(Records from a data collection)
=== Begin Enclosure ===

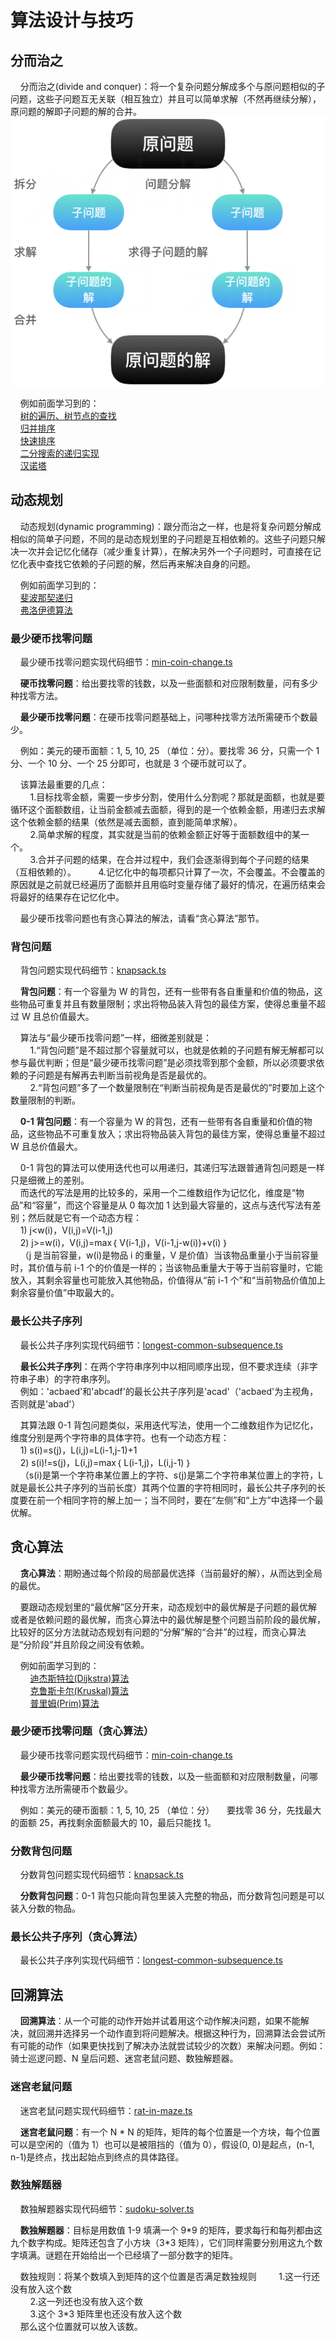 # 算法设计与技巧

## 分而治之

&nbsp;&nbsp;&nbsp;&nbsp;分而治之(divide and conquer)：将一个复杂问题分解成多个与原问题相似的子问题，这些子问题互无关联（相互独立）并且可以简单求解（不然再继续分解），原问题的解即子问题的解的合并。  
![divideAndConquer](./img/algorithmSkills/divideAndConquer.png)

&nbsp;&nbsp;&nbsp;&nbsp;例如前面学习到的：  
&nbsp;&nbsp;&nbsp;&nbsp;[树的遍历、树节点的查找](https://gitee.com/liawnliu/datastructures_ts/blob/master/src/ts/data-structures/sorting/binary-search-tree.ts)  
&nbsp;&nbsp;&nbsp;&nbsp;[归并排序](https://gitee.com/liawnliu/datastructures_ts/blob/master/src/ts/algorithms/sorting/merge-sort.ts)  
&nbsp;&nbsp;&nbsp;&nbsp;[快速排序](https://gitee.com/liawnliu/datastructures_ts/blob/master/src/ts/algorithms/sorting/quick-sort.ts)  
&nbsp;&nbsp;&nbsp;&nbsp;[二分搜索的递归实现](https://gitee.com/liawnliu/datastructures_ts/blob/master/src/ts/algorithms/search/binary-search.ts)  
&nbsp;&nbsp;&nbsp;&nbsp;[汉诺塔](https://gitee.com/liawnliu/datastructures_ts/blob/master/src/ts/others/hanoi.ts)

## 动态规划

&nbsp;&nbsp;&nbsp;&nbsp;动态规划(dynamic programming)：跟分而治之一样，也是将复杂问题分解成相似的简单子问题，不同的是动态规划里的子问题是互相依赖的。这些子问题只解决一次并会记忆化储存（减少重复计算），在解决另外一个子问题时，可直接在记忆化表中查找它依赖的子问题的解，然后再来解决自身的问题。

&nbsp;&nbsp;&nbsp;&nbsp;例如前面学习到的：  
&nbsp;&nbsp;&nbsp;&nbsp;[斐波那契递归](https://gitee.com/liawnliu/datastructures_ts/blob/master/src/ts/others/fibonacci.ts)  
&nbsp;&nbsp;&nbsp;&nbsp;[弗洛伊德算法](https://gitee.com/liawnliu/datastructures_ts/blob/master/src/ts/algorithms/graph/floyd-warshall.ts)

### 最少硬币找零问题

&nbsp;&nbsp;&nbsp;&nbsp;最少硬币找零问题实现代码细节：[min-coin-change.ts](https://gitee.com/liawnliu/datastructures_ts/blob/master/src/ts/algorithms/dynamic-programing/min-coin-change.ts)

&nbsp;&nbsp;&nbsp;&nbsp;**硬币找零问题**：给出要找零的钱数，以及一些面额和对应限制数量，问有多少种找零方法。

&nbsp;&nbsp;&nbsp;&nbsp;**最少硬币找零问题**：在硬币找零问题基础上，问哪种找零方法所需硬币个数最少。

&nbsp;&nbsp;&nbsp;&nbsp;例如：美元的硬币面额：1, 5, 10, 25 （单位：分）。要找零 36 分，只需一个 1 分、一个 10 分、一个 25 分即可，也就是 3 个硬币就可以了。

&nbsp;&nbsp;&nbsp;&nbsp;该算法最重要的几点：  
&nbsp;&nbsp;&nbsp;&nbsp;&nbsp;&nbsp;&nbsp;&nbsp;1.目标找零金额，需要一步步分割，使用什么分割呢？那就是面额，也就是要循环这个面额数组，让当前金额减去面额，得到的是一个依赖金额，用递归去求解这个依赖金额的结果（依然是减去面额，直到能简单求解）。  
&nbsp;&nbsp;&nbsp;&nbsp;&nbsp;&nbsp;&nbsp;&nbsp;2.简单求解的程度，其实就是当前的依赖金额正好等于面额数组中的某一个。  
&nbsp;&nbsp;&nbsp;&nbsp;&nbsp;&nbsp;&nbsp;&nbsp;3.合并子问题的结果，在合并过程中，我们会逐渐得到每个子问题的结果（互相依赖的）。
&nbsp;&nbsp;&nbsp;&nbsp;&nbsp;&nbsp;&nbsp;&nbsp;4.记忆化中的每项都只计算了一次，不会覆盖。不会覆盖的原因就是之前就已经遍历了面额并且用临时变量存储了最好的情况，在遍历结束会将最好的结果存在记忆化中。

&nbsp;&nbsp;&nbsp;&nbsp;最少硬币找零问题也有贪心算法的解法，请看“贪心算法”那节。

### 背包问题

&nbsp;&nbsp;&nbsp;&nbsp;背包问题实现代码细节：[knapsack.ts](https://gitee.com/liawnliu/datastructures_ts/blob/master/src/ts/algorithms/dynamic-programing/knapsack.ts)

&nbsp;&nbsp;&nbsp;&nbsp;**背包问题**：有一个容量为 W 的背包，还有一些带有各自重量和价值的物品，这些物品可重复并且有数量限制；求出将物品装入背包的最佳方案，使得总重量不超过 W 且总价值最大。

&nbsp;&nbsp;&nbsp;&nbsp;算法与“最少硬币找零问题”一样，细微差别就是：  
&nbsp;&nbsp;&nbsp;&nbsp;&nbsp;&nbsp;&nbsp;&nbsp;1.“背包问题”是不超过那个容量就可以，也就是依赖的子问题有解无解都可以参与最优判断；但是“最少硬币找零问题”是必须找零到那个金额，所以必须要求依赖的子问题是有解再去判断当前视角是否是最优的。  
&nbsp;&nbsp;&nbsp;&nbsp;&nbsp;&nbsp;&nbsp;&nbsp;2.“背包问题”多了一个数量限制在“判断当前视角是否是最优的”时要加上这个数量限制的判断。

&nbsp;&nbsp;&nbsp;&nbsp;**0-1 背包问题**：有一个容量为 W 的背包，还有一些带有各自重量和价值的物品，这些物品不可重复放入；求出将物品装入背包的最佳方案，使得总重量不超过 W 且总价值最大。

&nbsp;&nbsp;&nbsp;&nbsp;0-1 背包的算法可以使用迭代也可以用递归，其递归写法跟普通背包问题是一样只是细微上的差别。  
&nbsp;&nbsp;&nbsp;&nbsp;而迭代的写法是用的比较多的，采用一个二维数组作为记忆化，维度是“物品”和“容量”，而这个容量是从 0 每次加 1 达到最大容量的，这点与迭代写法有差别；然后就是它有一个动态方程：  
&nbsp;&nbsp;&nbsp;&nbsp;1) j<w(i)，V(i,j)=V(i-1,j)  
&nbsp;&nbsp;&nbsp;&nbsp;2) j>=w(i)，V(i,j)=max｛ V(i-1,j)，V(i-1,j-w(i))+v(i) ｝  
&nbsp;&nbsp;&nbsp;&nbsp;（j 是当前容量，w(i)是物品 i 的重量，V 是价值）当该物品重量小于当前容量时，其价值与前 i-1 个的价值是一样的；当该物品重量大于等于当前容量时，它能放入，其剩余容量也可能放入其他物品，价值得从“前 i-1 个”和“当前物品价值加上剩余容量价值”中取最大的。

### 最长公共子序列

&nbsp;&nbsp;&nbsp;&nbsp;最长公共子序列实现代码细节：[longest-common-subsequence.ts](https://gitee.com/liawnliu/datastructures_ts/blob/master/src/ts/algorithms/dynamic-programing/longest-common-subsequence.ts)

&nbsp;&nbsp;&nbsp;&nbsp;**最长公共子序列**：在两个字符串序列中以相同顺序出现，但不要求连续（非字符串子串）的字符串序列。  
&nbsp;&nbsp;&nbsp;&nbsp;例如：'acbaed'和'abcadf'的最长公共子序列是'acad'（'acbaed'为主视角，否则就是'abad'）

&nbsp;&nbsp;&nbsp;&nbsp;其算法跟 0-1 背包问题类似，采用迭代写法，使用一个二维数组作为记忆化，维度分别是两个字符串的具体字符。也有一个动态方程：  
&nbsp;&nbsp;&nbsp;&nbsp;1) s(i)=s(j)，L(i,j)=L(i-1,j-1)+1  
&nbsp;&nbsp;&nbsp;&nbsp;2) s(i)!=s(j)，L(i,j)=max｛ L(i-1,j)，L(i,j-1) ｝  
&nbsp;&nbsp;&nbsp;&nbsp;（s(i)是第一个字符串某位置上的字符、s(j)是第二个字符串某位置上的字符，L 就是最长公共子序列的当前长度）其两个位置的字符相同时，最长公共子序列的长度要在前一个相同字符的解上加一；当不同时，要在“左侧”和“上方”中选择一个最优解。

## 贪心算法

&nbsp;&nbsp;&nbsp;&nbsp;**贪心算法**：期盼通过每个阶段的局部最优选择（当前最好的解），从而达到全局的最优。

&nbsp;&nbsp;&nbsp;&nbsp;要跟动态规划里的“最优解”区分开来，动态规划中的最优解是子问题的最优解或者是依赖问题的最优解，而贪心算法中的最优解是整个问题当前阶段的最优解，比较好的区分方法就动态规划有问题的“分解”解的“合并”的过程，而贪心算法是“分阶段”并且阶段之间没有依赖。

&nbsp;&nbsp;&nbsp;&nbsp;例如前面学习到的：  
&nbsp;&nbsp;&nbsp;&nbsp;&nbsp;&nbsp;&nbsp;&nbsp;[迪杰斯特拉(Dijkstra)算法](https://gitee.com/liawnliu/datastructures_ts/blob/master/src/ts/algorithms/graph/dijkstra.ts)  
&nbsp;&nbsp;&nbsp;&nbsp;&nbsp;&nbsp;&nbsp;&nbsp;[克鲁斯卡尔(Kruskal)算法](https://gitee.com/liawnliu/datastructures_ts/blob/master/src/ts/algorithms/graph/kruskal.ts)  
&nbsp;&nbsp;&nbsp;&nbsp;&nbsp;&nbsp;&nbsp;&nbsp;[普里姆(Prim)算法](https://gitee.com/liawnliu/datastructures_ts/blob/master/src/ts/algorithms/graph/prim.ts)

### 最少硬币找零问题（贪心算法）

&nbsp;&nbsp;&nbsp;&nbsp;最少硬币找零问题实现代码细节：[min-coin-change.ts](https://gitee.com/liawnliu/datastructures_ts/blob/master/src/ts/algorithms/greedy/min-coin-change.ts)

&nbsp;&nbsp;&nbsp;&nbsp;**最少硬币找零问题**：给出要找零的钱数，以及一些面额和对应限制数量，问哪种找零方法所需硬币个数最少。

&nbsp;&nbsp;&nbsp;&nbsp;例如：美元的硬币面额：1, 5, 10, 25 （单位：分）
&nbsp;&nbsp;&nbsp;&nbsp;要找零 36 分，先找最大的面额 25，再找剩余面额最大的 10，最后只能找 1。

### 分数背包问题

&nbsp;&nbsp;&nbsp;&nbsp;分数背包问题实现代码细节：[knapsack.ts](https://gitee.com/liawnliu/datastructures_ts/blob/master/src/ts/algorithms/greedy/knapsack.ts)

&nbsp;&nbsp;&nbsp;&nbsp;**分数背包问题**：0-1 背包只能向背包里装入完整的物品，而分数背包问题是可以装入分数的物品。

### 最长公共子序列（贪心算法）

&nbsp;&nbsp;&nbsp;&nbsp;最长公共子序列实现代码细节：[longest-common-subsequence.ts](https://gitee.com/liawnliu/datastructures_ts/blob/master/src/ts/algorithms/greedy/longest-common-subsequence.ts)

## 回溯算法

&nbsp;&nbsp;&nbsp;&nbsp;**回溯算法**：从一个可能的动作开始并试着用这个动作解决问题，如果不能解决，就回溯并选择另一个动作直到将问题解决。根据这种行为，回溯算法会尝试所有可能的动作（如果更快找到了解决办法就尝试较少的次数）来解决问题。例如：骑士巡逻问题、N 皇后问题、迷宫老鼠问题、数独解题器。

### 迷宫老鼠问题

&nbsp;&nbsp;&nbsp;&nbsp;迷宫老鼠问题实现代码细节：[rat-in-maze.ts](https://gitee.com/liawnliu/datastructures_ts/blob/master/src/ts/algorithms/backtracking/rat-in-maze.ts)

&nbsp;&nbsp;&nbsp;&nbsp;**迷宫老鼠问题**：有一个 N \* N 的矩阵，矩阵的每个位置是一个方块，每个位置可以是空闲的（值为 1）也可以是被阻挡的（值为 0），假设(0, 0)是起点，(n-1, n-1)是终点，找出起始点到终点的具体路径。

### 数独解题器

&nbsp;&nbsp;&nbsp;&nbsp;数独解题器实现代码细节：[sudoku-solver.ts](https://gitee.com/liawnliu/datastructures_ts/blob/master/src/ts/algorithms/backtracking/sudoku-solver.ts)

&nbsp;&nbsp;&nbsp;&nbsp;**数独解题器**：目标是用数值 1-9 填满一个 9\*9 的矩阵，要求每行和每列都由这九个数字构成。矩阵还包含了小方块（3\*3 矩阵），它们同样需要分别用这九个数字填满。谜题在开始给出一个已经填了一部分数字的矩阵。

&nbsp;&nbsp;&nbsp;&nbsp;数独规则：将某个数填入到矩阵的这个位置是否满足数独规则
&nbsp;&nbsp;&nbsp;&nbsp;&nbsp;&nbsp;&nbsp;&nbsp;1.这一行还没有放入这个数  
&nbsp;&nbsp;&nbsp;&nbsp;&nbsp;&nbsp;&nbsp;&nbsp;2.这一列还也没有放入这个数  
&nbsp;&nbsp;&nbsp;&nbsp;&nbsp;&nbsp;&nbsp;&nbsp;3.这个 3\*3 矩阵里也还没有放入这个数  
&nbsp;&nbsp;&nbsp;&nbsp;那么这个位置就可以放入该数。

=== End Enclosure ===

For each line in the data that holds "greedy", add one to a count, then report that count alone.

_SOLUTION TO THE EXERCISE_
3